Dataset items
···
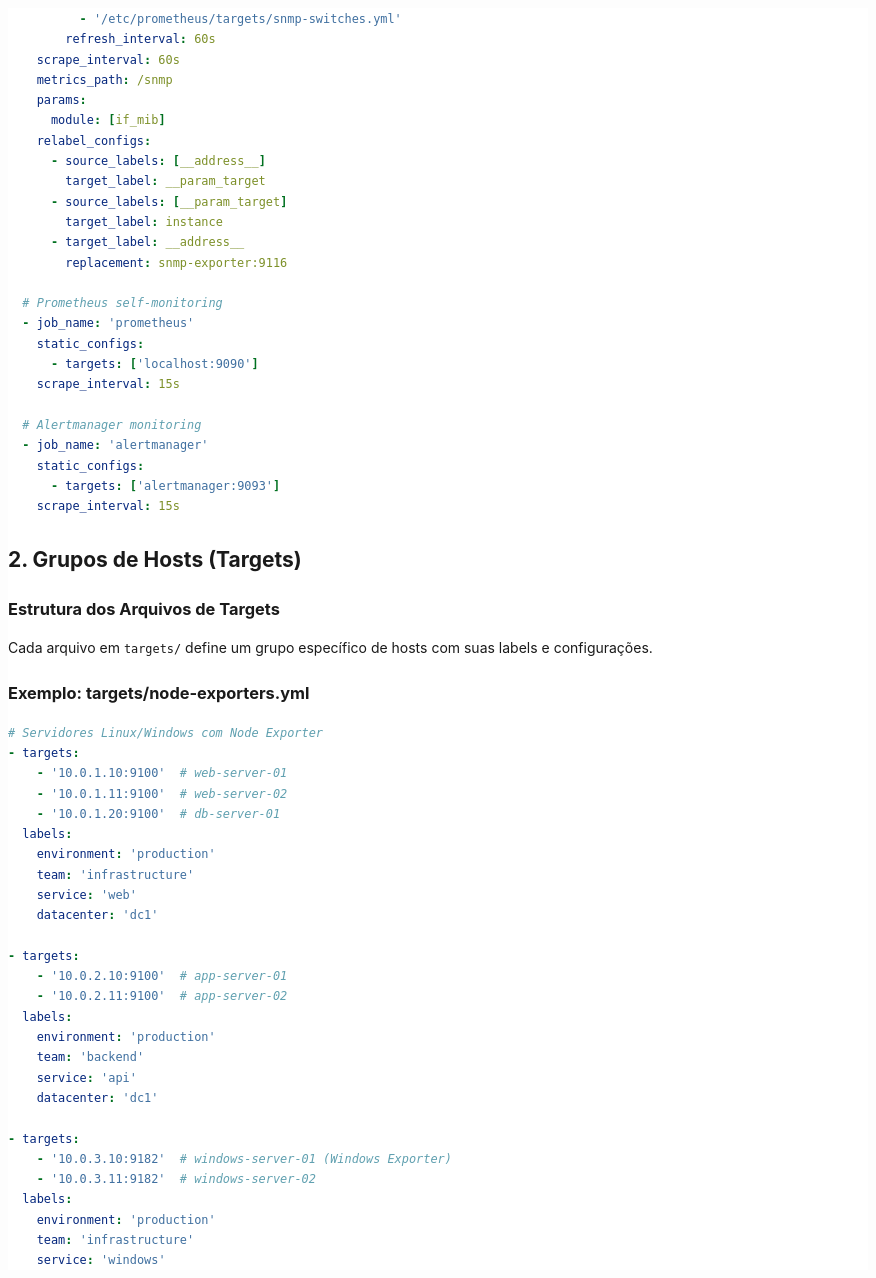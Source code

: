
 ```yaml
          - '/etc/prometheus/targets/snmp-switches.yml'
        refresh_interval: 60s
    scrape_interval: 60s
    metrics_path: /snmp
    params:
      module: [if_mib]
    relabel_configs:
      - source_labels: [__address__]
        target_label: __param_target
      - source_labels: [__param_target]
        target_label: instance
      - target_label: __address__
        replacement: snmp-exporter:9116

  # Prometheus self-monitoring
  - job_name: 'prometheus'
    static_configs:
      - targets: ['localhost:9090']
    scrape_interval: 15s

  # Alertmanager monitoring
  - job_name: 'alertmanager'
    static_configs:
      - targets: ['alertmanager:9093']
    scrape_interval: 15s
```

## 2. Grupos de Hosts (Targets)

### Estrutura dos Arquivos de Targets

Cada arquivo em `targets/` define um grupo específico de hosts com suas labels e configurações.

### Exemplo: targets/node-exporters.yml

```yaml
# Servidores Linux/Windows com Node Exporter
- targets:
    - '10.0.1.10:9100'  # web-server-01
    - '10.0.1.11:9100'  # web-server-02
    - '10.0.1.20:9100'  # db-server-01
  labels:
    environment: 'production'
    team: 'infrastructure'
    service: 'web'
    datacenter: 'dc1'

- targets:
    - '10.0.2.10:9100'  # app-server-01
    - '10.0.2.11:9100'  # app-server-02
  labels:
    environment: 'production'
    team: 'backend'
    service: 'api'
    datacenter: 'dc1'

- targets:
    - '10.0.3.10:9182'  # windows-server-01 (Windows Exporter)
    - '10.0.3.11:9182'  # windows-server-02
  labels:
    environment: 'production'
    team: 'infrastructure'
    service: 'windows'
```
···
— The problem —
Output the entries exactly as they appear, with no pictures included.

— Answer —
Source code

:
 ```yaml
          - '/etc/prometheus/targets/snmp-switches.yml'
        refresh_interval: 60s
    scrape_interval: 60s
    metrics_path: /snmp
    params:
      module: [if_mib]
    relabel_configs:
      - source_labels: [__address__]
        target_label: __param_target
      - source_labels: [__param_target]
        target_label: instance
      - target_label: __address__
        replacement: snmp-exporter:9116

  # Prometheus self-monitoring
  - job_name: 'prometheus'
    static_configs:
      - targets: ['localhost:9090']
    scrape_interval: 15s

  # Alertmanager monitoring
  - job_name: 'alertmanager'
    static_configs:
      - targets: ['alertmanager:9093']
    scrape_interval: 15s
```

## 2. Grupos de Hosts (Targets)

### Estrutura dos Arquivos de Targets

Cada arquivo em `targets/` define um grupo específico de hosts com suas labels e configurações.

### Exemplo: targets/node-exporters.yml

```yaml
# Servidores Linux/Windows com Node Exporter
- targets:
    - '10.0.1.10:9100'  # web-server-01
    - '10.0.1.11:9100'  # web-server-02
    - '10.0.1.20:9100'  # db-server-01
  labels:
    environment: 'production'
    team: 'infrastructure'
    service: 'web'
    datacenter: 'dc1'

- targets:
    - '10.0.2.10:9100'  # app-server-01
    - '10.0.2.11:9100'  # app-server-02
  labels:
    environment: 'production'
    team: 'backend'
    service: 'api'
    datacenter: 'dc1'

- targets:
    - '10.0.3.10:9182'  # windows-server-01 (Windows Exporter)
    - '10.0.3.11:9182'  # windows-server-02
  labels:
    environment: 'production'
    team: 'infrastructure'
    service: 'windows'
```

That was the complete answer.